Avete mai visto nei telefilm polizieschi quando gli investigatori osservano le macchie di sangue sulla scena del crimine e riescono a capire cosa è successo? Da C.S.I. a Dexter gli esempi non mancano. Non è fantascienza: si tratta della Bloodstain Pattern Analysis (BPA), una vera tecnica scientifica che permette di ricostruire un crimine studiando le tracce di sangue.

 La BPA è una tecnica forense che analizza la forma, la posizione e la distribuzione delle macchie di sangue per capire come si sono verificati gli eventi durante un crimine. Ogni goccia di sangue racconta una storia: da dove è caduta, con quale forza, se la vittima si è mossa o è rimasta ferma.

Gli esperti seguono questi passaggi principali:

1. documentazione fotografica accurata di tutte le tracce presenti;
2. misurazione delle dimensioni e posizioni delle macchie;
3. classificazione delle tracce secondo tre categorie principali;
4. analisi matematica e fisica per calcolare angoli e traiettorie;
5. ricostruzione degli eventi basata sui dati raccolti

Ci sono tre tipologie principali di tracce:

1. Tracce da gocciolamento: quando il sangue cade per gravità, crea macchie circolari. L’altezza da cui cade e il tipo di superficie influenzano la forma: su legno i bordi sono irregolari perché il materiale assorbe il sangue, su piastrelle si formano piccole “tracce satelliti” intorno alla macchia principale. Questo tipo di traccia indica che la vittima è rimasta ferma mentre perdeva sangue.

2. Tracce da trasferimento: Si formano quando il sangue passa da una superficie all’altra per contatto diretto. Un esempio tipico è l’impronta di una mano insanguinata su un muro. Se c’è stato movimento durante il contatto, si crea una striscia sfumata chiamata “swipe”, che può indicare che la vittima è stata trascinata.

3. Tracce da schizzo: queste si creano quando una forza colpisce una fonte di sangue liquido, come durante un’aggressione. Gli schizzi hanno direzioni precise che rivelano da dove è arrivato il colpo. Se un oggetto ha fatto da “scudo”, si può notare un’area senza schizzi che ne riproduce la forma.

Analisi DNA
Analisi DNA in laboratorio (fonte: Unsplash)

La BPA nasce nel 1895 grazie al medico tedesco Eduard Piotrowski, che pubblicò il primo studio scientifico sulle tracce di sangue. Oggi è riconosciuta da organizzazioni internazionali come una tecnica affidabile, anche se è molto più complessa di quanto sembri in TV.

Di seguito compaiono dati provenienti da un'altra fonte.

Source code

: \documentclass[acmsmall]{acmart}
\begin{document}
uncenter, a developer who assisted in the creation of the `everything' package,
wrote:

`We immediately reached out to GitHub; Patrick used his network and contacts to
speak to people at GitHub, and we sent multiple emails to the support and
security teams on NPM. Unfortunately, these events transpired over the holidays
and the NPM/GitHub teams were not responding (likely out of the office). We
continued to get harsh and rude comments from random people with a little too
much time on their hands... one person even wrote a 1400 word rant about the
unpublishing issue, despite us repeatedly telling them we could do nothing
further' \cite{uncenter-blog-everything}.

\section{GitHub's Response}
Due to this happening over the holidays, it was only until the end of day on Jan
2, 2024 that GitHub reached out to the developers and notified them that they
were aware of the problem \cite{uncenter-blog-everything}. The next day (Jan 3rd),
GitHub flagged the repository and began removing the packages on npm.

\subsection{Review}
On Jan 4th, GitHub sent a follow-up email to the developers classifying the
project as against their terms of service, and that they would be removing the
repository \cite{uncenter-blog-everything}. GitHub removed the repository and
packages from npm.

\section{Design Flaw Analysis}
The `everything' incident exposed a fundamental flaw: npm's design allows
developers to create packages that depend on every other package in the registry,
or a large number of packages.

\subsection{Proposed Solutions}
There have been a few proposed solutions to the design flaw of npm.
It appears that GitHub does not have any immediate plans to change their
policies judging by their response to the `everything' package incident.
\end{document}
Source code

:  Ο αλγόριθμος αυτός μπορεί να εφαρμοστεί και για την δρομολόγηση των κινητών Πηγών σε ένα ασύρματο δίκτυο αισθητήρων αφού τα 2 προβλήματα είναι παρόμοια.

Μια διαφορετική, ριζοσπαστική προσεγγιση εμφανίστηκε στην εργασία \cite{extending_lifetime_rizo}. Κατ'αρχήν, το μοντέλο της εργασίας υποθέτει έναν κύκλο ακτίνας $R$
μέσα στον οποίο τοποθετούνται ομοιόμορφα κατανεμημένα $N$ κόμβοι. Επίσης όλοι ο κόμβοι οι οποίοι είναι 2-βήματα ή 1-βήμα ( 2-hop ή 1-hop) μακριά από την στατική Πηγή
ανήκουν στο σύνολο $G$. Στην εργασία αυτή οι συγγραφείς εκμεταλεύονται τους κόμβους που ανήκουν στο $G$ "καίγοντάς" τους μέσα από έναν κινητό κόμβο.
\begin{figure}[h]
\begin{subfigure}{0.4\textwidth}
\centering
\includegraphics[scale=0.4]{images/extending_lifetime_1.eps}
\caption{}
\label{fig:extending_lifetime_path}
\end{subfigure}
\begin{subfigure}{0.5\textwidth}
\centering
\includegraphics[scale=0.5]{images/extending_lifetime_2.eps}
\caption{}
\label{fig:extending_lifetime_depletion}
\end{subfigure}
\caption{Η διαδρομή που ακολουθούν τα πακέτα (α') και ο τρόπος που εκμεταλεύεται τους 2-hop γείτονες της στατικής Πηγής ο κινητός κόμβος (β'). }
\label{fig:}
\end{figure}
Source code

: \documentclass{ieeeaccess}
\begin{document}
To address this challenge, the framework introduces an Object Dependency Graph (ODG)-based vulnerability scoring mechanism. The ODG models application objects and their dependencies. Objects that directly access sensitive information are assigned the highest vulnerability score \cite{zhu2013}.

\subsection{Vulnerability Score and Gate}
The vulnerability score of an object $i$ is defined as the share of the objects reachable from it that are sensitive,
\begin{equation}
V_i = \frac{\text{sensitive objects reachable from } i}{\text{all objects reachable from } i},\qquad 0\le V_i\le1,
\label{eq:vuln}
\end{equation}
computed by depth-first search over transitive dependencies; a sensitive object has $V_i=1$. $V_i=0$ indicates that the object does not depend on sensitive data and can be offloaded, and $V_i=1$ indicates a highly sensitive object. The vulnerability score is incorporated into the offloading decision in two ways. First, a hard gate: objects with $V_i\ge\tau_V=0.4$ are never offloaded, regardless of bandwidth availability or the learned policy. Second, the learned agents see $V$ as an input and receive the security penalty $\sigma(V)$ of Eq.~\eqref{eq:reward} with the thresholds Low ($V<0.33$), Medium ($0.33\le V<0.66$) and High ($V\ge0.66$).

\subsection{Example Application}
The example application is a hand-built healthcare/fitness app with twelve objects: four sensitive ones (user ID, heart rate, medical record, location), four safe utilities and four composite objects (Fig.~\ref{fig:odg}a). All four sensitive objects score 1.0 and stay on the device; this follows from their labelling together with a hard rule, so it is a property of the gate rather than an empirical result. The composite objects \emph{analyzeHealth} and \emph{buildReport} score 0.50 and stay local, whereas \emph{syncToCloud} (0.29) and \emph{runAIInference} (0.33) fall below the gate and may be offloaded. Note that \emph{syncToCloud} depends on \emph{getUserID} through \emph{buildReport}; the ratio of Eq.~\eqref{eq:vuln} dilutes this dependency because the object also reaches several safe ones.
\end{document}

Come tutte le scienze forensi, anche la BPA ha dei limiti importanti. L’interpretazione può variare da un esperto all’altro, non esistono ancora metodi completamente standardizzati. E per alcuni casi giudiziari hanno mostrato errori nell’applicazione

Per questo motivo, la BPA viene sempre usata insieme ad altre tecniche come l’analisi del DNA, mai da sola.

Nonostante i limiti, PERò, quando è applicata correttamente da esperti qualificati, la BPA può fornire informazioni cruciali: la sequenza degli eventi, la posizione delle persone coinvolte, il tipo di arma usata e molto altro. È uno strumento prezioso che richiede però competenze avanzate in fisica e chimica. Il reparto del RIS di Cagliari ha deposita la BPA relativa al delitto di Garlasco. E ha già svelato un mistero: che i killer non fossero due.